→ **Instructions to follow**
All pictures should be dropped, and only the lines from the top of the entries below through the line containing "彈出 $E-F$、$C+D$，組成乘積 & $A+B,\ (C+D)*(E-F)$ \\" repeated exactly, both ends included.

[Recorded information — start]

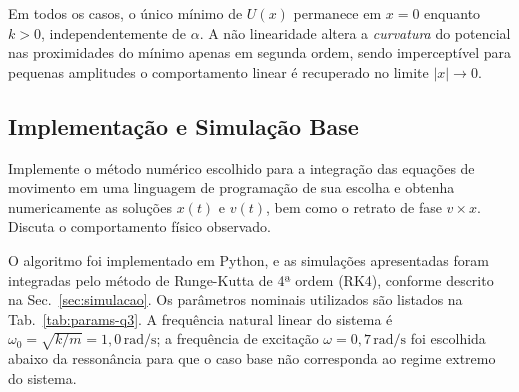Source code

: Em todos os casos, o único mínimo de $U(x)$ permanece em $x = 0$ enquanto $k > 0$, independentemente de $\alpha$. A não linearidade altera a \emph{curvatura} do potencial nas proximidades do mínimo apenas em segunda ordem, sendo imperceptível para pequenas amplitudes o comportamento linear é recuperado no limite $|x| \to 0$.

\subsection{Implementação e Simulação Base}

\begin{questao}
 Implemente o método numérico escolhido para a integração das equações de movimento em uma
linguagem de programação de sua escolha e obtenha numericamente as soluções $x(t)$ e $v(t)$, bem como o retrato de fase $v \times x$. Discuta o comportamento físico observado.
\end{questao}

O algoritmo foi implementado em Python, e as simulações apresentadas foram integradas pelo método de Runge-Kutta de 4ª ordem (RK4), conforme descrito na Sec.~\ref{sec:simulacao}. Os parâmetros nominais utilizados são listados na Tab.~\ref{tab:params-q3}. A frequência natural linear do sistema é $\omega_0 = \sqrt{k/m} = 1{,}0\,\text{rad/s}$; a frequência de excitação $\omega = 0{,}7\,\text{rad/s}$ foi escolhida abaixo da ressonância para que o caso base não corresponda ao regime extremo do sistema.

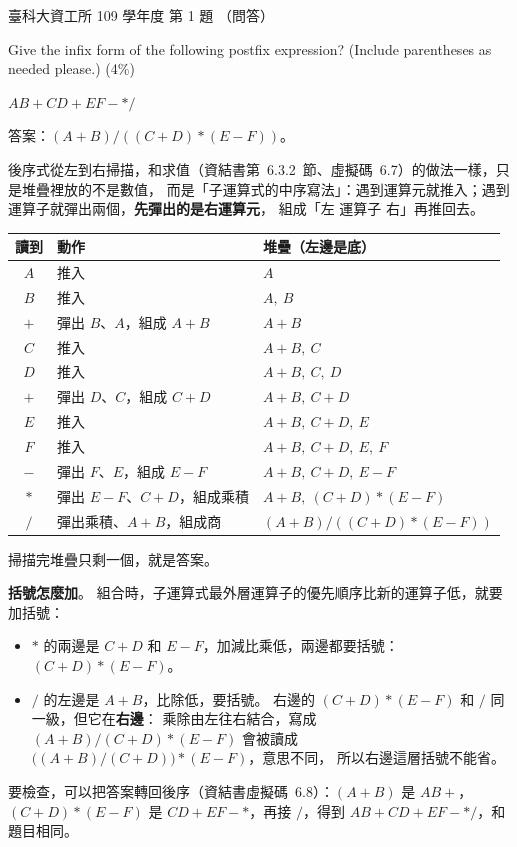 \begin{pastexam}[label={px:ntust-109-ice-01}]{臺科大資工所 109 學年度 第 1 題}
（問答）

Give the infix form of the following postfix expression? (Include parentheses as needed please.)
(4\%)

\quad $AB+CD+EF-*/$
\end{pastexam}

\begin{pastsoln}
答案：$(A+B)/((C+D)*(E-F))$。

後序式從左到右掃描，和求值（資結書第~6.3.2~節、虛擬碼~6.7）的做法一樣，只是堆疊裡放的不是數值，
而是「子運算式的中序寫法」：遇到運算元就推入；遇到運算子就彈出兩個，\textbf{先彈出的是右運算元}，
組成「左 運算子 右」再推回去。
\begin{center}
\begin{tabular}{cll}
\toprule
讀到 & 動作 & 堆疊（左邊是底） \\
\midrule
$A$ & 推入 & $A$ \\
$B$ & 推入 & $A,\ B$ \\
$+$ & 彈出 $B$、$A$，組成 $A+B$ & $A+B$ \\
$C$ & 推入 & $A+B,\ C$ \\
$D$ & 推入 & $A+B,\ C,\ D$ \\
$+$ & 彈出 $D$、$C$，組成 $C+D$ & $A+B,\ C+D$ \\
$E$ & 推入 & $A+B,\ C+D,\ E$ \\
$F$ & 推入 & $A+B,\ C+D,\ E,\ F$ \\
$-$ & 彈出 $F$、$E$，組成 $E-F$ & $A+B,\ C+D,\ E-F$ \\
$*$ & 彈出 $E-F$、$C+D$，組成乘積 & $A+B,\ (C+D)*(E-F)$ \\
$/$ & 彈出乘積、$A+B$，組成商 & $(A+B)/((C+D)*(E-F))$ \\
\bottomrule
\end{tabular}
\end{center}
掃描完堆疊只剩一個，就是答案。

\textbf{括號怎麼加}。 組合時，子運算式最外層運算子的優先順序比新的運算子低，就要加括號：
\begin{itemize}
\item $*$ 的兩邊是 $C+D$ 和 $E-F$，加減比乘低，兩邊都要括號：$(C+D)*(E-F)$。
\item $/$ 的左邊是 $A+B$，比除低，要括號。 右邊的 $(C+D)*(E-F)$ 和 $/$ 同一級，但它在\textbf{右邊}：
乘除由左往右結合，寫成 $(A+B)/(C+D)*(E-F)$ 會被讀成 $\bigl((A+B)/(C+D)\bigr)*(E-F)$，意思不同，
所以右邊這層括號不能省。
\end{itemize}
要檢查，可以把答案轉回後序（資結書虛擬碼~6.8）：$(A+B)$ 是 $AB+$，$(C+D)*(E-F)$ 是
$CD+EF-*$，再接 $/$，得到 $AB+CD+EF-*/$，和題目相同。
\end{pastsoln}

[Recorded information — finish]

→ **Response to the task**
Source code

: Em todos os casos, o único mínimo de $U(x)$ permanece em $x = 0$ enquanto $k > 0$, independentemente de $\alpha$. A não linearidade altera a \emph{curvatura} do potencial nas proximidades do mínimo apenas em segunda ordem, sendo imperceptível para pequenas amplitudes o comportamento linear é recuperado no limite $|x| \to 0$.

\subsection{Implementação e Simulação Base}

\begin{questao}
 Implemente o método numérico escolhido para a integração das equações de movimento em uma
linguagem de programação de sua escolha e obtenha numericamente as soluções $x(t)$ e $v(t)$, bem como o retrato de fase $v \times x$. Discuta o comportamento físico observado.
\end{questao}

O algoritmo foi implementado em Python, e as simulações apresentadas foram integradas pelo método de Runge-Kutta de 4ª ordem (RK4), conforme descrito na Sec.~\ref{sec:simulacao}. Os parâmetros nominais utilizados são listados na Tab.~\ref{tab:params-q3}. A frequência natural linear do sistema é $\omega_0 = \sqrt{k/m} = 1{,}0\,\text{rad/s}$; a frequência de excitação $\omega = 0{,}7\,\text{rad/s}$ foi escolhida abaixo da ressonância para que o caso base não corresponda ao regime extremo do sistema.

 \begin{pastexam}[label={px:ntust-109-ice-01}]{臺科大資工所 109 學年度 第 1 題}
（問答）

Give the infix form of the following postfix expression? (Include parentheses as needed please.)
(4\%)

\quad $AB+CD+EF-*/$
\end{pastexam}

\begin{pastsoln}
答案：$(A+B)/((C+D)*(E-F))$。

後序式從左到右掃描，和求值（資結書第~6.3.2~節、虛擬碼~6.7）的做法一樣，只是堆疊裡放的不是數值，
而是「子運算式的中序寫法」：遇到運算元就推入；遇到運算子就彈出兩個，\textbf{先彈出的是右運算元}，
組成「左 運算子 右」再推回去。
\begin{center}
\begin{tabular}{cll}
\toprule
讀到 & 動作 & 堆疊（左邊是底） \\
\midrule
$A$ & 推入 & $A$ \\
$B$ & 推入 & $A,\ B$ \\
$+$ & 彈出 $B$、$A$，組成 $A+B$ & $A+B$ \\
$C$ & 推入 & $A+B,\ C$ \\
$D$ & 推入 & $A+B,\ C,\ D$ \\
$+$ & 彈出 $D$、$C$，組成 $C+D$ & $A+B,\ C+D$ \\
$E$ & 推入 & $A+B,\ C+D,\ E$ \\
$F$ & 推入 & $A+B,\ C+D,\ E,\ F$ \\
$-$ & 彈出 $F$、$E$，組成 $E-F$ & $A+B,\ C+D,\ E-F$ \\
$*$ & 彈出 $E-F$、$C+D$，組成乘積 & $A+B,\ (C+D)*(E-F)$ \\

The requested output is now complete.